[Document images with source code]
***

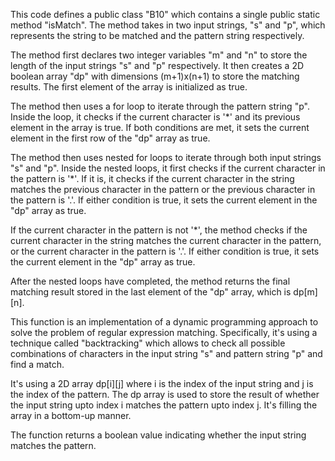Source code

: This code defines a public class "B10" which contains a single public static method "isMatch". The method takes in two input strings, "s" and "p", which represents the string to be matched and the pattern string respectively.

The method first declares two integer variables "m" and "n" to store the length of the input strings "s" and "p" respectively. It then creates a 2D boolean array "dp" with dimensions (m+1)x(n+1) to store the matching results. The first element of the array is initialized as true.

The method then uses a for loop to iterate through the pattern string "p". Inside the loop, it checks if the current character is '*' and its previous element in the array is true. If both conditions are met, it sets the current element in the first row of the "dp" array as true.

The method then uses nested for loops to iterate through both input strings "s" and "p". Inside the nested loops, it first checks if the current character in the pattern is '*'. If it is, it checks if the current character in the string matches the previous character in the pattern or the previous character in the pattern is '.'. If either condition is true, it sets the current element in the "dp" array as true.

If the current character in the pattern is not '*', the method checks if the current character in the string matches the current character in the pattern, or the current character in the pattern is '.'. If either condition is true, it sets the current element in the "dp" array as true.

After the nested loops have completed, the method returns the final matching result stored in the last element of the "dp" array, which is dp[m][n].

This function is an implementation of a dynamic programming approach to solve the problem of regular expression matching. Specifically, it's using a technique called "backtracking" which allows to check all possible combinations of characters in the input string "s" and pattern string "p" and find a match.

It's using a 2D array dp[i][j] where i is the index of the input string and j is the index of the pattern. The dp array is used to store the result of whether the input string upto index i matches the pattern upto index j. It's filling the array in a bottom-up manner.

The function returns a boolean value indicating whether the input string matches the pattern.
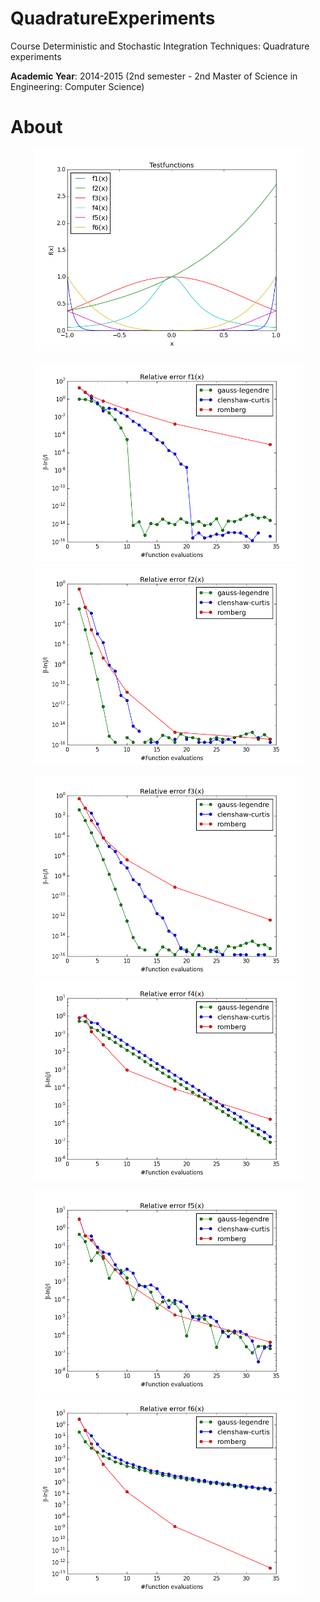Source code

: # QuadratureExperiments
Course Deterministic and Stochastic Integration Techniques: Quadrature experiments

**Academic Year**: 2014-2015 (2nd semester - 2nd Master of Science in Engineering: Computer Science)

# About

<p align="center"><img src="https://github.com/matt77hias/QuadratureExperiments/blob/master/Graphs/testfunctions.png" width="431"></p>
<p align="center"><img src="https://github.com/matt77hias/QuadratureExperiments/blob/master/Graphs/f1r.png" width="431"> <img src="https://github.com/matt77hias/QuadratureExperiments/blob/master/Graphs/f2r.png" width="431"></p>
<p align="center"><img src="https://github.com/matt77hias/QuadratureExperiments/blob/master/Graphs/f3r.png" width="431"> <img src="https://github.com/matt77hias/QuadratureExperiments/blob/master/Graphs/f4r.png" width="431"></p>
<p align="center"><img src="https://github.com/matt77hias/QuadratureExperiments/blob/master/Graphs/f5r.png" width="431"> <img src="https://github.com/matt77hias/QuadratureExperiments/blob/master/Graphs/f6r.png" width="431"></p>
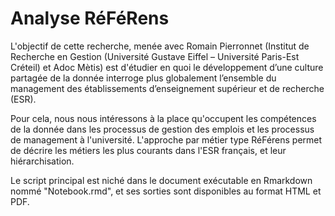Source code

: # Analyse RéFéRens

L'objectif de cette recherche, menée avec Romain Pierronnet (Institut de Recherche en Gestion (Université Gustave Eiffel – Université Paris-Est Créteil) et Adoc Mètis) est d'étudier en quoi le développement d’une culture partagée de la donnée interroge plus globalement l’ensemble du management des établissements d’enseignement supérieur et de recherche (ESR).

Pour cela, nous nous intéressons à la place qu'occupent les compétences de la donnée dans les processus de gestion des emplois et les processus de management à l'université. L'approche par métier type RéFérens permet de décrire les métiers les plus courants dans l'ESR français, et leur hiérarchisation.

Le script principal est niché dans le document exécutable en Rmarkdown nommé "Notebook.rmd", et ses sorties sont disponibles au format HTML et PDF.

***

Every line of the data above that includes "donnée" should be listed.

L'objectif de cette recherche, menée avec Romain Pierronnet (Institut de Recherche en Gestion (Université Gustave Eiffel – Université Paris-Est Créteil) et Adoc Mètis) est d'étudier en quoi le développement d’une culture partagée de la donnée interroge plus globalement l’ensemble du management des établissements d’enseignement supérieur et de recherche (ESR).
Pour cela, nous nous intéressons à la place qu'occupent les compétences de la donnée dans les processus de gestion des emplois et les processus de management à l'université. L'approche par métier type RéFérens permet de décrire les métiers les plus courants dans l'ESR français, et leur hiérarchisation.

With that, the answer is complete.